Sudden, agonising pain speared into him, and he screamed as it felt like his leg was bathed in liquid fire. His awareness snapped back into wide-spread, and he saw the looming form of the Reaver closing with him, its immense bulk smashing through the high walls of the refinery in its hunger to rea
ch him. Its warhorn blared in triumph and its plasma blastgun was smoking from a sustained salvo. Cavalerio read the situation in a heartbeat.
It was on his exposed flank and had him dead to rights.
His shields were almost gone, the metal beneath buckled and molten.
A volley of screaming rockets slammed into him and he convulsed with psychostigmatic pain. The Manifold erupted with warnings and damage indicators.
The chin station exploded, immolating the Moderati and steersman in a hellish firestorm. The cockpit shook as more missile impacts slammed into the Warlord's mighty torso.
'Missiles!' he yelled, knowing it was too late. 'Full spread, safeties off!'
Streaking rockets and laser fire pounded the air between the two engines as they unleashed the last of their arsenal at one another at point-blank range. Cavalerio screamed as his shields failed, feeling awful, intolerable pain as the enemy engine tore the guts from him with an unending series of missile strikes.
Bright explosions of void failure flared around him, and at last both war machines were stripped of their shields, naked and steel to steel.
Cavalerio grinned through the pain.
'Now I have you!' he roared.
With his last breath, Cavalerio unleashed the full power of the blastgun into his enemy's face and the world exploded in fire and light.

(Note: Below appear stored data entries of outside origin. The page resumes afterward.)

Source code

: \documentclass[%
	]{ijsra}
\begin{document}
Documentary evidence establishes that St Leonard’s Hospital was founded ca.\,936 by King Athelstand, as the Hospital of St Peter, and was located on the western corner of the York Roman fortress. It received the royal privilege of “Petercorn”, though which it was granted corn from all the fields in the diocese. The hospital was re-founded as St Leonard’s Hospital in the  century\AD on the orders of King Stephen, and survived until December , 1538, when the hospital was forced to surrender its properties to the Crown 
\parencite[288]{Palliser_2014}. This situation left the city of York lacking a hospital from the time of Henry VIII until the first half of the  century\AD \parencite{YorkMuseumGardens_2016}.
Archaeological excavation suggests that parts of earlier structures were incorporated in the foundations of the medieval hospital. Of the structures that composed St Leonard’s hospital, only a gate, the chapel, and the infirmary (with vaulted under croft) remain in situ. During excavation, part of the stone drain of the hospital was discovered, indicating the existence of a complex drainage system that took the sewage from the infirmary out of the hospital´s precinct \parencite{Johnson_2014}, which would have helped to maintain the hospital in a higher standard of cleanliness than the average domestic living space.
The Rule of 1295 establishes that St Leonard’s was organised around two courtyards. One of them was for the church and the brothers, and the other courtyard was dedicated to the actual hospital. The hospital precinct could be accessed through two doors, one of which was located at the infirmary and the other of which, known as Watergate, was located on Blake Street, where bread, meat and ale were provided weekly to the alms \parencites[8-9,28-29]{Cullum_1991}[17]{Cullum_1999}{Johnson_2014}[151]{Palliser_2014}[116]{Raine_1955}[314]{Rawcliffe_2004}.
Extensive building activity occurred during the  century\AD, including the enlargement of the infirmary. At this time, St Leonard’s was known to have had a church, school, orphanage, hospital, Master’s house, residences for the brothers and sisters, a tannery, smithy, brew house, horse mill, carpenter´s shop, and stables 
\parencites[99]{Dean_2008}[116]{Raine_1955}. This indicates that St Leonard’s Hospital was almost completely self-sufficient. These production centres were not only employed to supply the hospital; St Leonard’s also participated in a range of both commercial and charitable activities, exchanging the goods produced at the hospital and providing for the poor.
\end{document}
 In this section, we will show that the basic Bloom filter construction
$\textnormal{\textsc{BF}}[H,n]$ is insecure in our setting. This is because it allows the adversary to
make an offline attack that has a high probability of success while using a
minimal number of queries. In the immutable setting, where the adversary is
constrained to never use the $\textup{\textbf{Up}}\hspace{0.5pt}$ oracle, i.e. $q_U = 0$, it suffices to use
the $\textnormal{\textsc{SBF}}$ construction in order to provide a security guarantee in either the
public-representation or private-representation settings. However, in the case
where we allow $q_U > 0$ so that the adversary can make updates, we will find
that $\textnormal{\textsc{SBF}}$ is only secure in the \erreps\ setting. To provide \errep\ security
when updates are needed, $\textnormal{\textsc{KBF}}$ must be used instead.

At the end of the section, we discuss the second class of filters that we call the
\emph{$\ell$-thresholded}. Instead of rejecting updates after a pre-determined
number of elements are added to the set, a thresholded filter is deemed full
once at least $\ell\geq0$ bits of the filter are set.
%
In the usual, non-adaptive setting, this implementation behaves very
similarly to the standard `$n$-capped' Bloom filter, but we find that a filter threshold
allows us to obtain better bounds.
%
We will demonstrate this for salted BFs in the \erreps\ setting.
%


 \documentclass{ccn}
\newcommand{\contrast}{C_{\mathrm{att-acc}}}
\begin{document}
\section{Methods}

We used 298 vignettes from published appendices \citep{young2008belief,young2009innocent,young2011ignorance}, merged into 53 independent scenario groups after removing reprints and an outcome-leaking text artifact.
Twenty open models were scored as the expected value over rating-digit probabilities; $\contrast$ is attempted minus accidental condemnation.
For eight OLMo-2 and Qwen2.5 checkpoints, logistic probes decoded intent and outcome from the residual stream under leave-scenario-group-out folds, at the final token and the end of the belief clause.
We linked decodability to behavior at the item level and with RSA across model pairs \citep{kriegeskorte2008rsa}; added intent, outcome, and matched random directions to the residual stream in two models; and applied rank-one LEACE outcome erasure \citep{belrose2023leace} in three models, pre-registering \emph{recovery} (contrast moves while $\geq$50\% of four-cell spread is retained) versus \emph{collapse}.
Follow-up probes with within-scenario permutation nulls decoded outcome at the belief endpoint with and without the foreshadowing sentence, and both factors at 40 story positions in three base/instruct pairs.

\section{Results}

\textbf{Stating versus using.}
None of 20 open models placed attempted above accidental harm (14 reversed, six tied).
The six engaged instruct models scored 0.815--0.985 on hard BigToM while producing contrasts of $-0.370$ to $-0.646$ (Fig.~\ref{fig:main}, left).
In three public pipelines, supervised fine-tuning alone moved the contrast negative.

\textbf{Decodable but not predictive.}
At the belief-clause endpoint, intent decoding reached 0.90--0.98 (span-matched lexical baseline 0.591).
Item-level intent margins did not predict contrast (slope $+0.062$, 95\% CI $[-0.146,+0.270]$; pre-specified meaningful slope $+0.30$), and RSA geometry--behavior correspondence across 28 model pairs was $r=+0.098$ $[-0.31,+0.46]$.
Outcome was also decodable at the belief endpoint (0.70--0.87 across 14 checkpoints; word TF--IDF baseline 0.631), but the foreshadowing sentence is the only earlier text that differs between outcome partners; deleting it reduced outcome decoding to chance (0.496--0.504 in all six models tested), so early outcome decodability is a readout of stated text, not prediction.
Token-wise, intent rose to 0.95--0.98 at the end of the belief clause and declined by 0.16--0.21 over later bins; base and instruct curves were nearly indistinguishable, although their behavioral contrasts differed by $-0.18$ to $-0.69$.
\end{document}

Agathe watched the last moments of the unfolding battle on the hololithic projection table, admiring the skill of the Stormlord even as his engine was destroyed. Watching the miniature holograms of the engines stomping around the artificial landscape had been thrilling, but the tension in the warriors gathered around the table was contagious.
'He's doing much better now, isn't he?' she asked.
Princeps Sharaq looked over at her, his kind eyes and cropped, salt and pepper hair at odds with the killer she knew him to be. His eyes darted to the other side of the projection table where two fellow princeps, Vlad Suzak and Jan Mordant, stood watching the simulated battle. Suzak stood ramrod straight, as if on parade, while Mordant eagerly leaned forwards with his elbow resting on the edge of the table.